Her: (raising an eyebrow) Really? We came from [insert name of movie studio subsidized well respected hard to get into preschool]. They had a 3 to one ratio all the way up to age 3. Paramount grants a million dollar subsidy each year so it is really nice.

Now to the uninitiated (or perhaps less cynical) she has successfully let me know both that her kids are from a prestigious preschool AND that she or her husband are ‘in the business.” How freaking glamorous, thinks messy-haired, frumpy, dumpy me.

At this point, her son hands her a pink block. She smiles indulgently and says: At my house I get to be the pink power ranger.

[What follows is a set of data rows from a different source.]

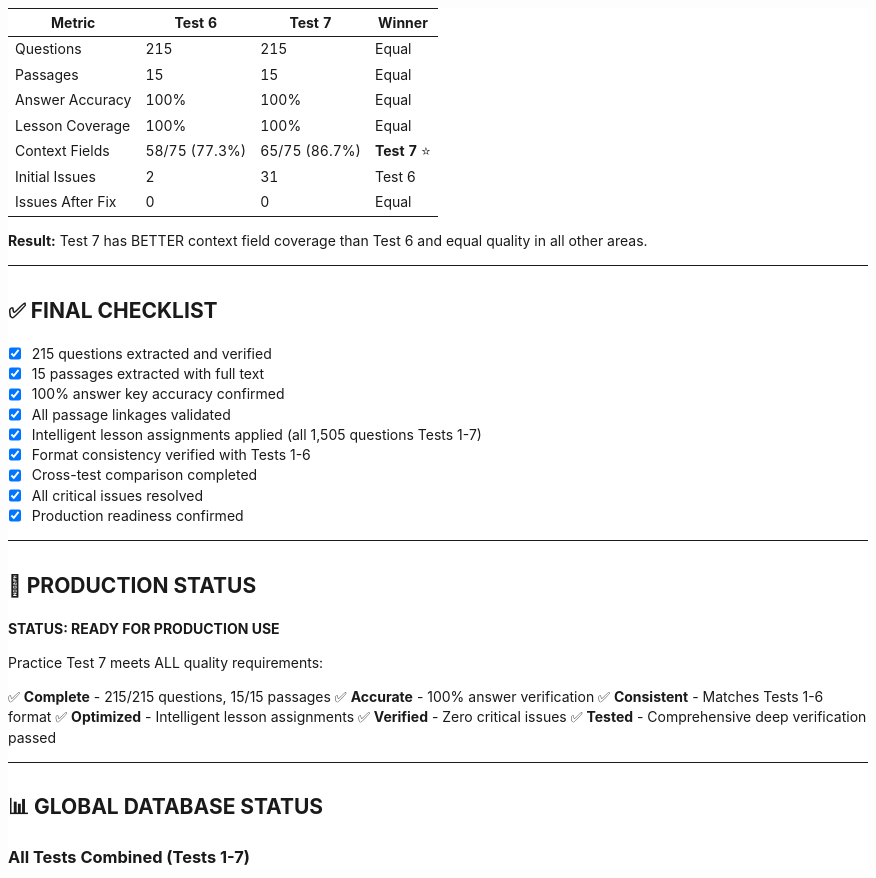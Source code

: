| Metric | Test 6 | Test 7 | Winner |
|--------|--------|--------|--------|
| Questions | 215 | 215 | Equal |
| Passages | 15 | 15 | Equal |
| Answer Accuracy | 100% | 100% | Equal |
| Lesson Coverage | 100% | 100% | Equal |
| Context Fields | 58/75 (77.3%) | 65/75 (86.7%) | **Test 7** ⭐ |
| Initial Issues | 2 | 31 | Test 6 |
| Issues After Fix | 0 | 0 | Equal |

**Result:** Test 7 has BETTER context field coverage than Test 6 and equal quality in all other areas.

---

## ✅ FINAL CHECKLIST

- [x] 215 questions extracted and verified
- [x] 15 passages extracted with full text
- [x] 100% answer key accuracy confirmed
- [x] All passage linkages validated
- [x] Intelligent lesson assignments applied (all 1,505 questions Tests 1-7)
- [x] Format consistency verified with Tests 1-6
- [x] Cross-test comparison completed
- [x] All critical issues resolved
- [x] Production readiness confirmed

---

## 🚀 PRODUCTION STATUS

**STATUS: READY FOR PRODUCTION USE**

Practice Test 7 meets ALL quality requirements:

✅ **Complete** - 215/215 questions, 15/15 passages
✅ **Accurate** - 100% answer verification
✅ **Consistent** - Matches Tests 1-6 format
✅ **Optimized** - Intelligent lesson assignments
✅ **Verified** - Zero critical issues
✅ **Tested** - Comprehensive deep verification passed

---

## 📊 GLOBAL DATABASE STATUS

### All Tests Combined (Tests 1-7)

Me: The pink power ranger? Isn't that sweet? But seriously, she left herself wide open here. Has she never played before or what? Oh, that’s so cute. We have not really reached the Power Ranger Stage yet. We don’t watch a lot of TV. I lie. I confess we do enjoy the occasionally episode of [insert name of somewhat obscure, smart funny hip kid’s cartoon here], though. Take that, Pinkie.

Her: Oh yes, the production value on [hip kidster show] is fabulous. A friend does the animation and it really wonderful. Translation: not only am I hip enough to know about the show, I actually am friends with its creator and probably have advance DVDs of episodes your sorry kid has not even seen. That is how we roll. (Then lowering her voice and returning to the topic of her former glorious preschool days . . .) Frankly, it really took some getting used to coming here. We were used to so much more. It was really nice having that individual attention. They are great here but . . . well, you know, we are used to providing something a little more enhanced.

Me: Before I can shut up. Oh I totally feel you on that. I used to have a nanny. We really miss her. It cost a little more than regular daycare but worth the sacrifice for those important early years, you know. One-ups with the nanny card. Woohoo.

Final Score: Encinomom – 3. ReginatheMILF - 3, which sounds like a tie but the truth is I am still a frumpy, dumpy, 40 year old reluctantly single mom with a strange little kid and she is still . . . well a MILF. and a nice one at that. She wins.

2 comments:

Mrs. Blue said...

Awe honey. First, I have to say that this post really did crack me up. I love your writing! Secondly, if at any point in this verbal exchange you looked in her MILF eyes and knew you could kick her ass if you wanted to....well, then you win. Which I am sure you did, flu and nappy hair and all. I hope you are feeling better!!!

Stephanie said...

oh man, this rings way, way too true. good for you in making sure the score was at least even.